(SOURCE DATA)
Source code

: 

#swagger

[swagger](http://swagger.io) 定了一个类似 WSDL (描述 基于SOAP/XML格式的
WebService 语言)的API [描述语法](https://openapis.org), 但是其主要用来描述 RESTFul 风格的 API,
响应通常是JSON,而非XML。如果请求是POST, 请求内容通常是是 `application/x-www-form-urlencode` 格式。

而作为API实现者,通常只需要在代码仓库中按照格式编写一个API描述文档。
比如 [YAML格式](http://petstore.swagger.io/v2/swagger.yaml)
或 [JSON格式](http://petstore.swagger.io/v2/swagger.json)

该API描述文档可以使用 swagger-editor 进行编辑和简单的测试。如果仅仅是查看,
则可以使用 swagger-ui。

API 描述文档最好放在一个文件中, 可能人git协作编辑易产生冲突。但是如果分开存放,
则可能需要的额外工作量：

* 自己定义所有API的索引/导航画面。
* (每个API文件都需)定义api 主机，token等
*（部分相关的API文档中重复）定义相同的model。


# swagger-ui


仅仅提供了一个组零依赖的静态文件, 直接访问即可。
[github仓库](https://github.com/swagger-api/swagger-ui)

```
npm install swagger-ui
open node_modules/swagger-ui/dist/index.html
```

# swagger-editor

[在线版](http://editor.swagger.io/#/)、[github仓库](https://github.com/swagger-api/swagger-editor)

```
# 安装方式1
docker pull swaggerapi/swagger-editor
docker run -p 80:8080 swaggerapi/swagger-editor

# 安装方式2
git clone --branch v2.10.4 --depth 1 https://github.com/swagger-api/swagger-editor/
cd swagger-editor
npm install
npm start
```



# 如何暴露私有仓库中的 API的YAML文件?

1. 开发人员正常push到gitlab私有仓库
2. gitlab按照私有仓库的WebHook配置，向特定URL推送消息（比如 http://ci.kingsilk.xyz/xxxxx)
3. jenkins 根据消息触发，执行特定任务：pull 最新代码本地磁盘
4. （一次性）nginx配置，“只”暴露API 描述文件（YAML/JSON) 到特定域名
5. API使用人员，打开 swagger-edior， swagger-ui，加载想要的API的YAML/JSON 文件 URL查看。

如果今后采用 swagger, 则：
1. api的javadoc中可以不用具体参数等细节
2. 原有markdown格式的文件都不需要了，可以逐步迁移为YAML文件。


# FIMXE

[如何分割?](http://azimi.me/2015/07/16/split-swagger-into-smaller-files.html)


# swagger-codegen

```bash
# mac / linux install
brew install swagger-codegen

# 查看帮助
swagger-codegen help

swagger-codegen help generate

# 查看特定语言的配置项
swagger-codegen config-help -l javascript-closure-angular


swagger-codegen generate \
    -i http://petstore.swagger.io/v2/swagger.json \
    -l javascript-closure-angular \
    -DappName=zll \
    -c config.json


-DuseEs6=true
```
(End SOURCE DATA)
- _DIRECTIONS FOR THIS TASK_
Please output the lines of the listing above that fall in the stretch from the one with "[github仓库](https://github.com/swagger-api/swagger-ui)" through the one with "3. jenkins 根据消息触发，执行特定任务：pull 最新代码本地磁盘", exactly and only those.

- _RESPONSE BELOW_
[github仓库](https://github.com/swagger-api/swagger-ui)

```
npm install swagger-ui
open node_modules/swagger-ui/dist/index.html
```

# swagger-editor

[在线版](http://editor.swagger.io/#/)、[github仓库](https://github.com/swagger-api/swagger-editor)

```
# 安装方式1
docker pull swaggerapi/swagger-editor
docker run -p 80:8080 swaggerapi/swagger-editor

# 安装方式2
git clone --branch v2.10.4 --depth 1 https://github.com/swagger-api/swagger-editor/
cd swagger-editor
npm install
npm start
```



# 如何暴露私有仓库中的 API的YAML文件?

1. 开发人员正常push到gitlab私有仓库
2. gitlab按照私有仓库的WebHook配置，向特定URL推送消息（比如 http://ci.kingsilk.xyz/xxxxx)
3. jenkins 根据消息触发，执行特定任务：pull 最新代码本地磁盘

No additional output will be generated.